Samsung Lions – No. 62
- Pitcher
- Born: September 16, 1990 (age 35) Seoul, South Korea
- Bats: RightThrows: Right

KBO debut
- May 17, 2015, for the KT Wiz

KBO statistics (through 2025)
- Win–loss record: 52-48
- Earned Run Average: 3.77
- Strikeouts: 636
- Saves: 193

Teams
- KT Wiz (2015–2023); Samsung Lions (2024–present);

Career highlights and awards
- Korean Series champion (2021);

= Kim Jae-yoon =

South Korean baseball player (born 1990)

Kim Jae-yoon (born September 16, 1990) is a South Korean professional baseball relief pitcher for the Samsung Lions of the KBO League. He has previously played for the KT Wiz.

==Professional career==
===Minor leagues===
After graduating from Whimoon High School, Kim went undrafted and signed with the Arizona Diamondbacks, signing for a $150,000 signing bonus. He played in the team's minor leagues until being released in 2012, after which he completed his active military service.

===KT Wiz===
After his military service, Kim participated in the overseas player tryouts and was selected by the KT Wiz as a special priority draft pick. After a two-year grace period, he entered the draft and received no signing bonus. Initially a catcher, the Wiz recognized his potential as a pitcher and converted him to that position in 2015. In his debut, he surprised everyone by striking out three consecutive batters. On July 1, 2015, in a game against the SK Wyverns, with one out and the bases loaded, he utilized his signature fastball, which exceeds 150 km/h, a fastball, and a slider, striking out two consecutive batters and forcing out a groundout to avoid giving up a run. He continued to throw around 40 pitches, not allowing a single run.

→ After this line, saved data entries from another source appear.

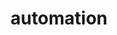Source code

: ---
view: category
lang: zh-cn
order: 11     # Order of display in list categories
top: true     # Include category in navigation Top
title: automation
description: Automation.
excerpt: Automation.
slug: automation
meta:
  - property: og:image
    content: /image-social-share.png
  - name: twitter:image
    content: /image-social-share.png
---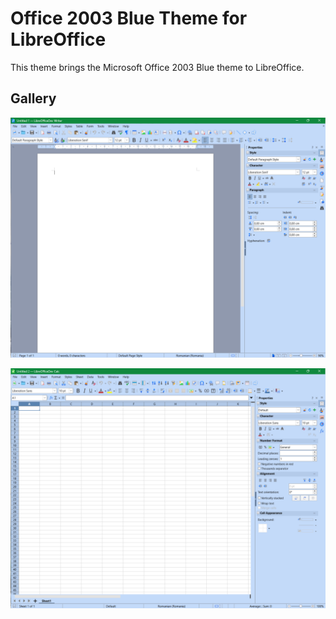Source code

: # Office 2003 Blue Theme for LibreOffice

This theme brings the Microsoft Office 2003 Blue theme to LibreOffice.

## Gallery

![Theme Writer](assets/theme-writer.png)

![Theme Calc](assets/theme-calc.png)

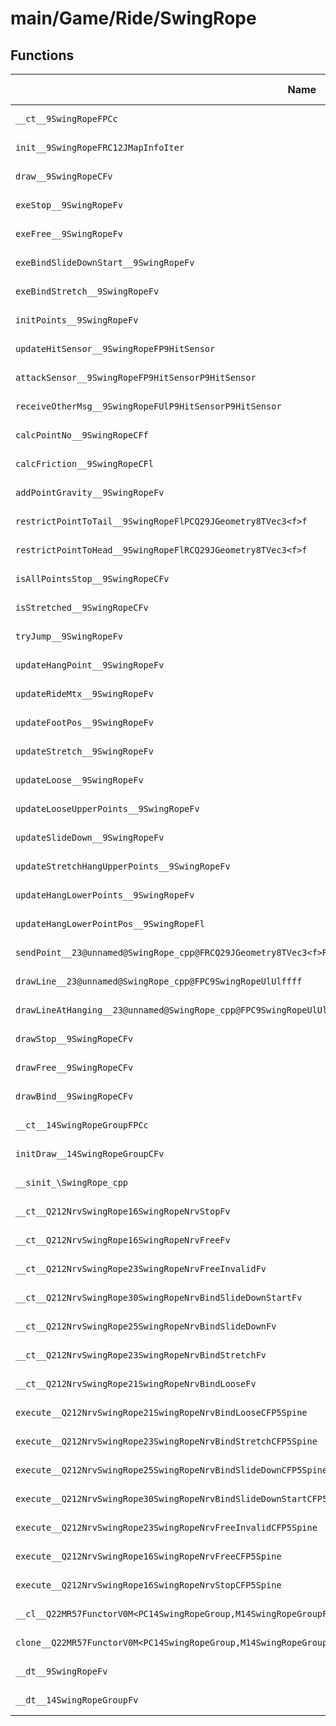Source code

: # main/Game/Ride/SwingRope

## Functions

| Name | Address | Match % |
|------|---------|---------|
| `__ct__9SwingRopeFPCc` | `0x80334C58` | :x: (0.0%) |
| `init__9SwingRopeFRC12JMapInfoIter` | `0x80334D0C` | :x: (0.0%) |
| `draw__9SwingRopeCFv` | `0x80334E48` | :x: (0.0%) |
| `exeStop__9SwingRopeFv` | `0x80334ED8` | :x: (0.0%) |
| `exeFree__9SwingRopeFv` | `0x80334F54` | :x: (0.0%) |
| `exeBindSlideDownStart__9SwingRopeFv` | `0x803350C0` | :x: (0.0%) |
| `exeBindStretch__9SwingRopeFv` | `0x80335138` | :x: (0.0%) |
| `initPoints__9SwingRopeFv` | `0x803351B4` | :x: (0.0%) |
| `updateHitSensor__9SwingRopeFP9HitSensor` | `0x803352D8` | :x: (0.0%) |
| `attackSensor__9SwingRopeFP9HitSensorP9HitSensor` | `0x803353A4` | :x: (0.0%) |
| `receiveOtherMsg__9SwingRopeFUlP9HitSensorP9HitSensor` | `0x803353C0` | :x: (0.0%) |
| `calcPointNo__9SwingRopeCFf` | `0x80335680` | :x: (0.0%) |
| `calcFriction__9SwingRopeCFl` | `0x803356DC` | :x: (0.0%) |
| `addPointGravity__9SwingRopeFv` | `0x8033578C` | :x: (0.0%) |
| `restrictPointToTail__9SwingRopeFlPCQ29JGeometry8TVec3<f>f` | `0x80335804` | :x: (0.0%) |
| `restrictPointToHead__9SwingRopeFlRCQ29JGeometry8TVec3<f>f` | `0x803358E0` | :x: (0.0%) |
| `isAllPointsStop__9SwingRopeCFv` | `0x80335990` | :x: (0.0%) |
| `isStretched__9SwingRopeCFv` | `0x80335A10` | :x: (0.0%) |
| `tryJump__9SwingRopeFv` | `0x80335A64` | :x: (0.0%) |
| `updateHangPoint__9SwingRopeFv` | `0x80335D04` | :x: (0.0%) |
| `updateRideMtx__9SwingRopeFv` | `0x80335F70` | :x: (0.0%) |
| `updateFootPos__9SwingRopeFv` | `0x80335FD8` | :x: (0.0%) |
| `updateStretch__9SwingRopeFv` | `0x80336114` | :x: (0.0%) |
| `updateLoose__9SwingRopeFv` | `0x80336180` | :x: (0.0%) |
| `updateLooseUpperPoints__9SwingRopeFv` | `0x803361D8` | :x: (0.0%) |
| `updateSlideDown__9SwingRopeFv` | `0x8033630C` | :x: (0.0%) |
| `updateStretchHangUpperPoints__9SwingRopeFv` | `0x80336434` | :x: (0.0%) |
| `updateHangLowerPoints__9SwingRopeFv` | `0x80336650` | :x: (0.0%) |
| `updateHangLowerPointPos__9SwingRopeFl` | `0x803367D0` | :x: (0.0%) |
| `sendPoint__23@unnamed@SwingRope_cpp@FRCQ29JGeometry8TVec3<f>RCQ29JGeometry8TVec3<f>RCQ29JGeometry8TVec3<f>ffUlff` | `0x80336884` | :x: (0.0%) |
| `drawLine__23@unnamed@SwingRope_cpp@FPC9SwingRopeUlUlffff` | `0x803368F8` | :x: (0.0%) |
| `drawLineAtHanging__23@unnamed@SwingRope_cpp@FPC9SwingRopeUlUlffffff` | `0x80336AD0` | :x: (0.0%) |
| `drawStop__9SwingRopeCFv` | `0x80336CA8` | :x: (0.0%) |
| `drawFree__9SwingRopeCFv` | `0x80336F20` | :x: (0.0%) |
| `drawBind__9SwingRopeCFv` | `0x80336FA4` | :x: (0.0%) |
| `__ct__14SwingRopeGroupFPCc` | `0x80337090` | :x: (0.0%) |
| `initDraw__14SwingRopeGroupCFv` | `0x80337160` | :x: (0.0%) |
| `__sinit_\SwingRope_cpp` | `0x80337354` | :x: (0.0%) |
| `__ct__Q212NrvSwingRope16SwingRopeNrvStopFv` | `0x803373F0` | :x: (0.0%) |
| `__ct__Q212NrvSwingRope16SwingRopeNrvFreeFv` | `0x80337400` | :x: (0.0%) |
| `__ct__Q212NrvSwingRope23SwingRopeNrvFreeInvalidFv` | `0x80337410` | :x: (0.0%) |
| `__ct__Q212NrvSwingRope30SwingRopeNrvBindSlideDownStartFv` | `0x80337420` | :x: (0.0%) |
| `__ct__Q212NrvSwingRope25SwingRopeNrvBindSlideDownFv` | `0x80337430` | :x: (0.0%) |
| `__ct__Q212NrvSwingRope23SwingRopeNrvBindStretchFv` | `0x80337440` | :x: (0.0%) |
| `__ct__Q212NrvSwingRope21SwingRopeNrvBindLooseFv` | `0x80337450` | :x: (0.0%) |
| `execute__Q212NrvSwingRope21SwingRopeNrvBindLooseCFP5Spine` | `0x80337460` | :x: (0.0%) |
| `execute__Q212NrvSwingRope23SwingRopeNrvBindStretchCFP5Spine` | `0x803374B4` | :x: (0.0%) |
| `execute__Q212NrvSwingRope25SwingRopeNrvBindSlideDownCFP5Spine` | `0x803374BC` | :x: (0.0%) |
| `execute__Q212NrvSwingRope30SwingRopeNrvBindSlideDownStartCFP5Spine` | `0x8033750C` | :x: (0.0%) |
| `execute__Q212NrvSwingRope23SwingRopeNrvFreeInvalidCFP5Spine` | `0x80337514` | :x: (0.0%) |
| `execute__Q212NrvSwingRope16SwingRopeNrvFreeCFP5Spine` | `0x8033755C` | :x: (0.0%) |
| `execute__Q212NrvSwingRope16SwingRopeNrvStopCFP5Spine` | `0x80337564` | :x: (0.0%) |
| `__cl__Q22MR57FunctorV0M<PC14SwingRopeGroup,M14SwingRopeGroupFPCvPCv_v>CFv` | `0x8033756C` | :x: (0.0%) |
| `clone__Q22MR57FunctorV0M<PC14SwingRopeGroup,M14SwingRopeGroupFPCvPCv_v>CFP7JKRHeap` | `0x8033759C` | :x: (0.0%) |
| `__dt__9SwingRopeFv` | `0x80337604` | :x: (0.0%) |
| `__dt__14SwingRopeGroupFv` | `0x80337660` | :x: (0.0%) |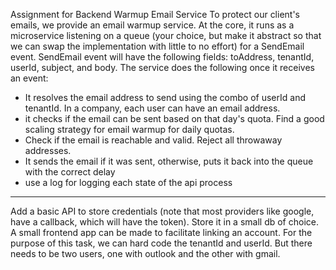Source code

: Assignment for Backend
Warmup Email Service
To protect our client's emails, we provide an email warmup service.
At the core, it runs as a microservice listening on a queue (your choice, but make it
abstract so that we can swap the implementation with little to no effort) for a
SendEmail event.
SendEmail event will have the following fields: toAddress, tenantId, userId, subject,
and body.
The service does the following once it receives an event:
- It resolves the email address to send using the combo of userId and tenantId. In a
company, each user can have an email address.
- it checks if the email can be sent based on that day's quota. Find a good scaling
strategy for email warmup for daily quotas.
- Check if the email is reachable and valid. Reject all throwaway addresses.
- It sends the email if it was sent, otherwise, puts it back into the queue with the
correct delay
- use a log for logging each state of the api process
---
Add a basic API to store credentials (note that most providers like google, have a
callback, which will have the token). Store it in a small db of choice.
A small frontend app can be made to facilitate linking an account. For the purpose of
this task, we can hard code the tenantId and userId. But there needs to be two
users, one with outlook and the other with gmail.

He earned the win that day, marking his first win since his debut.

During the 2021 season, the KT Wiz became regular season champions after defeating the Samsung Lions in an additional tiebreaker and advanced directly to the Korean Series, in which the team won, with Kim himself winning his first (and so far only) Korean Series and posted three saves there.

===Samsung Lions===
Kim became a free agent after the 2023 season and signed with the Samsung Lions on a four-year, total contract worth up to 5.8 billion won (2 billion won signing bonus, 2.8 billion won annual salary, and 1 billion won in incentives) on November 22, 2023.

By the end of 2025 season, Kim became the leading active KBO League pitcher with the most saves following the retirement of former teammate Oh Seung-hwan.